**** Data for review ****

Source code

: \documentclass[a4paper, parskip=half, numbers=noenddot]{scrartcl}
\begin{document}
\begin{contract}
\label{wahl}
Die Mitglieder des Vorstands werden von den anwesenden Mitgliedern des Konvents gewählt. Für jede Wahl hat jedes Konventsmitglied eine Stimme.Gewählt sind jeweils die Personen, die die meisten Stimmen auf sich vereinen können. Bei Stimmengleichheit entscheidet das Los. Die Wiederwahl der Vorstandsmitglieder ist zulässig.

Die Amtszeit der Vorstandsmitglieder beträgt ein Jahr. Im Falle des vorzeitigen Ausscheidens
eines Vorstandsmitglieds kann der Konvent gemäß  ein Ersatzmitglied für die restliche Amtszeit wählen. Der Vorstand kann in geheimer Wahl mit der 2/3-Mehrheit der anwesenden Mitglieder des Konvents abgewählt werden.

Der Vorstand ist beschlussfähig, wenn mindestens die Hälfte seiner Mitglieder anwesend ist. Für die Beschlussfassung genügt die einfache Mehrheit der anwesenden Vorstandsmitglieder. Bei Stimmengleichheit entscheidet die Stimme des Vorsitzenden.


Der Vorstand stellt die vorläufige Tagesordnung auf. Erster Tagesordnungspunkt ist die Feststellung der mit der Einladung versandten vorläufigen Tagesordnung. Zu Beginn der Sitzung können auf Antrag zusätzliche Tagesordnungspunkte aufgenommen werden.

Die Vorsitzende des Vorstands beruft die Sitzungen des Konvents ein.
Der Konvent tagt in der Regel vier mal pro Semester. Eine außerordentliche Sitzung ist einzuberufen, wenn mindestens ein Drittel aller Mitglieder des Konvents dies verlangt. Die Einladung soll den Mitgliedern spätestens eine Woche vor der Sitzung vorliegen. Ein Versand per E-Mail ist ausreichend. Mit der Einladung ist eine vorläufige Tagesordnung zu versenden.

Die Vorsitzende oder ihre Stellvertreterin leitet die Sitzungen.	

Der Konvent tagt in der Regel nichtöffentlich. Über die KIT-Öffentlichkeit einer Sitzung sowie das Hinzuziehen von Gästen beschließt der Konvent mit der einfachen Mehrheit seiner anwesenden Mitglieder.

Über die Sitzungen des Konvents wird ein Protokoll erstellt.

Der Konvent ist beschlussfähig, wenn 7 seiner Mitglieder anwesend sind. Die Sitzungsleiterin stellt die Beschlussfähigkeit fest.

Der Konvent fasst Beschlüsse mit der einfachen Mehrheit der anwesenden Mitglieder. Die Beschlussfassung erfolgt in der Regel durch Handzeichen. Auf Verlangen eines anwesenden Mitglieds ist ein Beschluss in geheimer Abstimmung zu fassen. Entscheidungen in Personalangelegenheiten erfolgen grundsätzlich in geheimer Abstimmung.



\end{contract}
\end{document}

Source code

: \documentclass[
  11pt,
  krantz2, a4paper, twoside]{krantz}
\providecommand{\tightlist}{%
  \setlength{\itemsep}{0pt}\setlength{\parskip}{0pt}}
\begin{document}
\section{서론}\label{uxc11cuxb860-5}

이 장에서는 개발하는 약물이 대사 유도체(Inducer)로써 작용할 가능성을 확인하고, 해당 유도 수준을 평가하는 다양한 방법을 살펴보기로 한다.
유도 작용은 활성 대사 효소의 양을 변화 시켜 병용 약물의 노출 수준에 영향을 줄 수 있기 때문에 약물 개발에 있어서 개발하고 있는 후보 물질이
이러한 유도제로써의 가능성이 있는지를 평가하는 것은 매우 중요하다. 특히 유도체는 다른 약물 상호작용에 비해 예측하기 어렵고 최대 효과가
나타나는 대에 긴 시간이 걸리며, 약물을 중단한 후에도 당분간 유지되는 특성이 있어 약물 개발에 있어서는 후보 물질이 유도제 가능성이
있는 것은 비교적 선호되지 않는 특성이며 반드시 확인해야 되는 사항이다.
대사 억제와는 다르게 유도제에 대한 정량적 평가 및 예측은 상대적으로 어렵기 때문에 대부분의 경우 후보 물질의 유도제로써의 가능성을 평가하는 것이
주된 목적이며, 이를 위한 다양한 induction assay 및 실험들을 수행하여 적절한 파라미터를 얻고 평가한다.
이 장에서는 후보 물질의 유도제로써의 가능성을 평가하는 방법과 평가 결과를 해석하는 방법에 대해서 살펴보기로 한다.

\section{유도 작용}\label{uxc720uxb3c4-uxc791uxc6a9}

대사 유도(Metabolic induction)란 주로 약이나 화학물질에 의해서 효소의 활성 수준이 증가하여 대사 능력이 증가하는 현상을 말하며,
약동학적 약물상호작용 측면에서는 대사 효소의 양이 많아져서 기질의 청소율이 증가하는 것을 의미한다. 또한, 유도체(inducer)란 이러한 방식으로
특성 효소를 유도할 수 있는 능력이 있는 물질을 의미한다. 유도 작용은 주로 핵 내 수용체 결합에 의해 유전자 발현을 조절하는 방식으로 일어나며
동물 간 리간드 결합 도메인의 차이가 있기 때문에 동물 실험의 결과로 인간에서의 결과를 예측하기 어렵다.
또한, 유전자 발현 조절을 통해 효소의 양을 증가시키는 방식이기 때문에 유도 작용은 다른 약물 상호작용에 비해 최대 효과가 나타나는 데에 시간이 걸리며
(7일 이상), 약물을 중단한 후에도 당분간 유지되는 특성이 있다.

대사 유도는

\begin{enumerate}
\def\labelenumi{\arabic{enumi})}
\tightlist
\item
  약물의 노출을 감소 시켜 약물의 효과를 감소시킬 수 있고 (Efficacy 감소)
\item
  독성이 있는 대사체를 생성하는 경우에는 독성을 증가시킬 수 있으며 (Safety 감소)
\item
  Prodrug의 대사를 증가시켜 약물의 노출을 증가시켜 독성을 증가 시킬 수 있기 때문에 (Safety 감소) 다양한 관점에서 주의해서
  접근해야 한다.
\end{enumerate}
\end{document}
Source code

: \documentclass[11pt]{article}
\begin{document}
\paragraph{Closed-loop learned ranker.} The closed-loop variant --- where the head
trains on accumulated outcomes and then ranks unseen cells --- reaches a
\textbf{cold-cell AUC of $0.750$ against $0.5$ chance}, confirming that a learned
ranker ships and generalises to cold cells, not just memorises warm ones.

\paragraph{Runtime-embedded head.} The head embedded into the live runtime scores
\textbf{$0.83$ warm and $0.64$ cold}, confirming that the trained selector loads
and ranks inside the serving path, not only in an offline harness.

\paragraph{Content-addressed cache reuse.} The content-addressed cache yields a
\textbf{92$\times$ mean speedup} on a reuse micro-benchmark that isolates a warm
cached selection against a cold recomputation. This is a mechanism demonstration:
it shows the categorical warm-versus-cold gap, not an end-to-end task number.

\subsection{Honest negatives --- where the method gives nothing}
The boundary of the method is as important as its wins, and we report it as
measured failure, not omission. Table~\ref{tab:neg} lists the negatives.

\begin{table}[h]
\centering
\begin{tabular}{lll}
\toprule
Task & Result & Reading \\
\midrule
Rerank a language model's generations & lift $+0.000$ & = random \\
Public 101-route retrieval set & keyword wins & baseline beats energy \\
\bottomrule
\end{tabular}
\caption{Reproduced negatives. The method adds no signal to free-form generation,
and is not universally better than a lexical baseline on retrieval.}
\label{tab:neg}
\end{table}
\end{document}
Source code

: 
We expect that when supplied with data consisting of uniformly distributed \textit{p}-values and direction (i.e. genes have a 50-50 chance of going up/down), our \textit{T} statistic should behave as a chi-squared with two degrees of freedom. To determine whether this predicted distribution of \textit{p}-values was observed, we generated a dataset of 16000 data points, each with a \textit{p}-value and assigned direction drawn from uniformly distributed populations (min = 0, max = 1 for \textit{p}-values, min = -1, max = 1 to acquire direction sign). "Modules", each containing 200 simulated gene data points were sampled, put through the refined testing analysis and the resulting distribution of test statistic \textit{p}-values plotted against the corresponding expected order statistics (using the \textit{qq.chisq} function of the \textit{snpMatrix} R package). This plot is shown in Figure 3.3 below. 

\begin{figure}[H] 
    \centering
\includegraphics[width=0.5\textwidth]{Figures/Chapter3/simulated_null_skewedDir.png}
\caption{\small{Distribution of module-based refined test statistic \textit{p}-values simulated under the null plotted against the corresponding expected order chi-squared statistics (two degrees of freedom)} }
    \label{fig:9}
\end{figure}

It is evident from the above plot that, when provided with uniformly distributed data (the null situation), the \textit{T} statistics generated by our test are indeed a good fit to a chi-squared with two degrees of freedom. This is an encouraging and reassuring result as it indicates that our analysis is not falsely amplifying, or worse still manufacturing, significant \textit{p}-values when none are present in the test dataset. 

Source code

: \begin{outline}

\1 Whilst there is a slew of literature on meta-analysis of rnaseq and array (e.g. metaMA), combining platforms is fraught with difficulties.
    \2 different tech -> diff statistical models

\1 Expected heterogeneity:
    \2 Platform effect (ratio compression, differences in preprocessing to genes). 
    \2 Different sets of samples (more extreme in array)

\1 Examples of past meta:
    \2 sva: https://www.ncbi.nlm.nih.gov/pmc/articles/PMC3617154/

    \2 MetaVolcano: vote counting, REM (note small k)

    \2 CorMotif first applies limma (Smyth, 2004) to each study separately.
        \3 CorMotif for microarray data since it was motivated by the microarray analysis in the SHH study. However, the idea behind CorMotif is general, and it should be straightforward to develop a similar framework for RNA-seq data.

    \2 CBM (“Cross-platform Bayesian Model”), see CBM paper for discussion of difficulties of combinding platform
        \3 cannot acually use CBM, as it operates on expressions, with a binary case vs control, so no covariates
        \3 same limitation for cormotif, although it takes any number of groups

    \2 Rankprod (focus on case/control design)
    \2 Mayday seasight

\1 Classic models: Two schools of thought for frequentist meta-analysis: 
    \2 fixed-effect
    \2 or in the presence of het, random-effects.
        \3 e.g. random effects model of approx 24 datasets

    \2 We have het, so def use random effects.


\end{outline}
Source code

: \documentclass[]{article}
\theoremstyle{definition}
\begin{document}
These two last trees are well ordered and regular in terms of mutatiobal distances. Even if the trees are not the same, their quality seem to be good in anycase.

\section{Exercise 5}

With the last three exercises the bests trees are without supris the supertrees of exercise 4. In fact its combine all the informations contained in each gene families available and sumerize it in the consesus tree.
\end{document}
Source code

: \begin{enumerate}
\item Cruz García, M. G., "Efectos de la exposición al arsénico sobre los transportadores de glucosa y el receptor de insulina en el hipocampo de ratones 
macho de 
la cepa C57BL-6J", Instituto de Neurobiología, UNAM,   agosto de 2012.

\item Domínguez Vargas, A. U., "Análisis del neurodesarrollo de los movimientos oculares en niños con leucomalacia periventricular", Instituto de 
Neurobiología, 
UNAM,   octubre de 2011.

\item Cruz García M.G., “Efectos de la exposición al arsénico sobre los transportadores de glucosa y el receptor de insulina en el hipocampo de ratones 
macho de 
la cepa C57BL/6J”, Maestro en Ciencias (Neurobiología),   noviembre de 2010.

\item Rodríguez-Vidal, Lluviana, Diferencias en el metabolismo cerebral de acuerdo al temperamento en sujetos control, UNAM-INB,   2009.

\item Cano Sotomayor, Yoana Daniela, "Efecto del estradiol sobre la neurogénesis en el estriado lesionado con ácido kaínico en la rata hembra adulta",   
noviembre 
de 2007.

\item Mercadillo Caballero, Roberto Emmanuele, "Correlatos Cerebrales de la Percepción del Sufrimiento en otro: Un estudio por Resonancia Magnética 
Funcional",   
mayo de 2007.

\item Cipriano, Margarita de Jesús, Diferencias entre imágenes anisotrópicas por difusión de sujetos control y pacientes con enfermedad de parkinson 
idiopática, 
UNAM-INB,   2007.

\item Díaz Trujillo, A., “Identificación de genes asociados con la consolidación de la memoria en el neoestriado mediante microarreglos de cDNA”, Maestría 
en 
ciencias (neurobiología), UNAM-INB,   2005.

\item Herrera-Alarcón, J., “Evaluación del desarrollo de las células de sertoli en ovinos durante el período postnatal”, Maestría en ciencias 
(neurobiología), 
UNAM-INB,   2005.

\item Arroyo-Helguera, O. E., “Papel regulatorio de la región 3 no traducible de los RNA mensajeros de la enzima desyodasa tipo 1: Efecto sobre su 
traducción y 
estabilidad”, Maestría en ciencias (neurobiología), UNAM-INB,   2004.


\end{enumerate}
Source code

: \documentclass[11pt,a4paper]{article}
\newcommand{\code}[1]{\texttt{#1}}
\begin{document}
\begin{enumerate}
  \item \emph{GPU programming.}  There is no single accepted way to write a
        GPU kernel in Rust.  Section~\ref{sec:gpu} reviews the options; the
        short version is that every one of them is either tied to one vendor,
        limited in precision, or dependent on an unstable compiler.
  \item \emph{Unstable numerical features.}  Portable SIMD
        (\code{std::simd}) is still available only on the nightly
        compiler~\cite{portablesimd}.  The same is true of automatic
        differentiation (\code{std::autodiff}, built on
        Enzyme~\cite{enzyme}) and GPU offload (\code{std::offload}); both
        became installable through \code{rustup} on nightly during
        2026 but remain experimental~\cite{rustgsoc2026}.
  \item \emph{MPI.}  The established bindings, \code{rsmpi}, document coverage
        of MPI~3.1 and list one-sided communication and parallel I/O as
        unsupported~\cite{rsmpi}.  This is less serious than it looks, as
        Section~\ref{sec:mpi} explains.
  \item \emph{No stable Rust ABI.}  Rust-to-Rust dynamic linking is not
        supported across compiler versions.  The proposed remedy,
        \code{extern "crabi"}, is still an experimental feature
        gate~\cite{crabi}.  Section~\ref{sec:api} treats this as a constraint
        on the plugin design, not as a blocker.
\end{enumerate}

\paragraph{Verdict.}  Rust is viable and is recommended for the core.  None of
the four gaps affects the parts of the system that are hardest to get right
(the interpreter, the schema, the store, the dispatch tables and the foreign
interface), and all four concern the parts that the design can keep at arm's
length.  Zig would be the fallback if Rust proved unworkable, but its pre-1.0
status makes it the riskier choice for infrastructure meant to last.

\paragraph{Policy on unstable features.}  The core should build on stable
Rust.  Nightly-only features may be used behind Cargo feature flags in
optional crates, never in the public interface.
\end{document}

****

Problem statement:
The expected answer is an exact copy of the lines above, beginning at the line with "live runtime scores" and ending at the line with "cached selection against", with both ends in.

Output below:
\paragraph{Runtime-embedded head.} The head embedded into the live runtime scores
\textbf{$0.83$ warm and $0.64$ cold}, confirming that the trained selector loads
and ranks inside the serving path, not only in an offline harness.

\paragraph{Content-addressed cache reuse.} The content-addressed cache yields a
\textbf{92$\times$ mean speedup} on a reuse micro-benchmark that isolates a warm
cached selection against a cold recomputation. This is a mechanism demonstration:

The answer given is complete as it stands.